▶ _Record set_
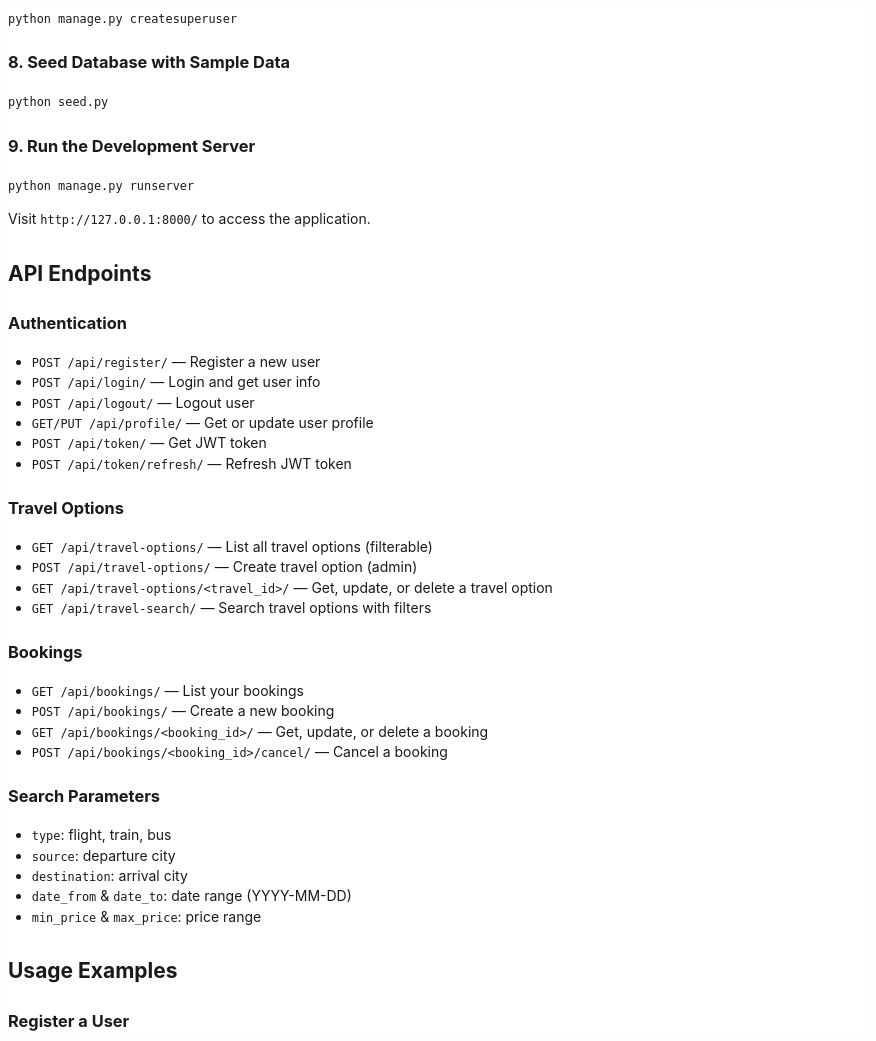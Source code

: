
 ```bash
python manage.py createsuperuser
```

### 8. Seed Database with Sample Data

```bash
python seed.py
```

### 9. Run the Development Server

```bash
python manage.py runserver
```

Visit `http://127.0.0.1:8000/` to access the application.

## API Endpoints

### Authentication
- `POST /api/register/` — Register a new user
- `POST /api/login/` — Login and get user info
- `POST /api/logout/` — Logout user
- `GET/PUT /api/profile/` — Get or update user profile
- `POST /api/token/` — Get JWT token
- `POST /api/token/refresh/` — Refresh JWT token

### Travel Options
- `GET /api/travel-options/` — List all travel options (filterable)
- `POST /api/travel-options/` — Create travel option (admin)
- `GET /api/travel-options/<travel_id>/` — Get, update, or delete a travel option
- `GET /api/travel-search/` — Search travel options with filters

### Bookings
- `GET /api/bookings/` — List your bookings
- `POST /api/bookings/` — Create a new booking
- `GET /api/bookings/<booking_id>/` — Get, update, or delete a booking
- `POST /api/bookings/<booking_id>/cancel/` — Cancel a booking

### Search Parameters
- `type`: flight, train, bus
- `source`: departure city
- `destination`: arrival city
- `date_from` & `date_to`: date range (YYYY-MM-DD)
- `min_price` & `max_price`: price range

## Usage Examples

### Register a User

▶ _Directions_
Lines containing the word "delete" must all be returned from the material above.

▶ _Result of the task_
- `GET /api/travel-options/<travel_id>/` — Get, update, or delete a travel option
- `GET /api/bookings/<booking_id>/` — Get, update, or delete a booking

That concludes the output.